- [Task to complete]: Scan the entries below and tally the lines that include "keyVaultConfig". Return nothing but the tally.

- [Supplied records]:
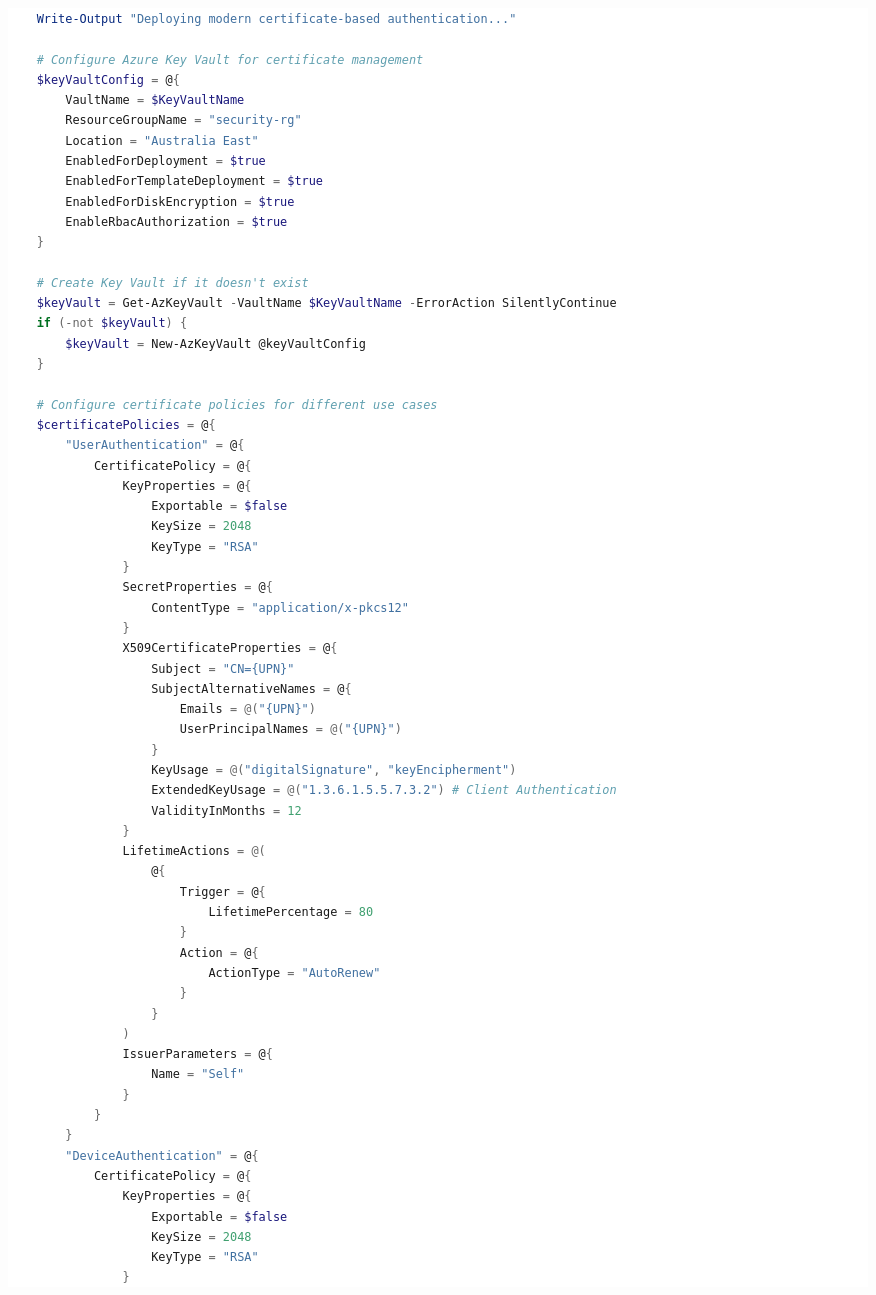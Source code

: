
 ```powershell
    Write-Output "Deploying modern certificate-based authentication..."
    
    # Configure Azure Key Vault for certificate management
    $keyVaultConfig = @{
        VaultName = $KeyVaultName
        ResourceGroupName = "security-rg"
        Location = "Australia East"
        EnabledForDeployment = $true
        EnabledForTemplateDeployment = $true
        EnabledForDiskEncryption = $true
        EnableRbacAuthorization = $true
    }
    
    # Create Key Vault if it doesn't exist
    $keyVault = Get-AzKeyVault -VaultName $KeyVaultName -ErrorAction SilentlyContinue
    if (-not $keyVault) {
        $keyVault = New-AzKeyVault @keyVaultConfig
    }
    
    # Configure certificate policies for different use cases
    $certificatePolicies = @{
        "UserAuthentication" = @{
            CertificatePolicy = @{
                KeyProperties = @{
                    Exportable = $false
                    KeySize = 2048
                    KeyType = "RSA"
                }
                SecretProperties = @{
                    ContentType = "application/x-pkcs12"
                }
                X509CertificateProperties = @{
                    Subject = "CN={UPN}"
                    SubjectAlternativeNames = @{
                        Emails = @("{UPN}")
                        UserPrincipalNames = @("{UPN}")
                    }
                    KeyUsage = @("digitalSignature", "keyEncipherment")
                    ExtendedKeyUsage = @("1.3.6.1.5.5.7.3.2") # Client Authentication
                    ValidityInMonths = 12
                }
                LifetimeActions = @(
                    @{
                        Trigger = @{
                            LifetimePercentage = 80
                        }
                        Action = @{
                            ActionType = "AutoRenew"
                        }
                    }
                )
                IssuerParameters = @{
                    Name = "Self"
                }
            }
        }
        "DeviceAuthentication" = @{
            CertificatePolicy = @{
                KeyProperties = @{
                    Exportable = $false
                    KeySize = 2048
                    KeyType = "RSA"
                }
```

- [Exercise solution]: 2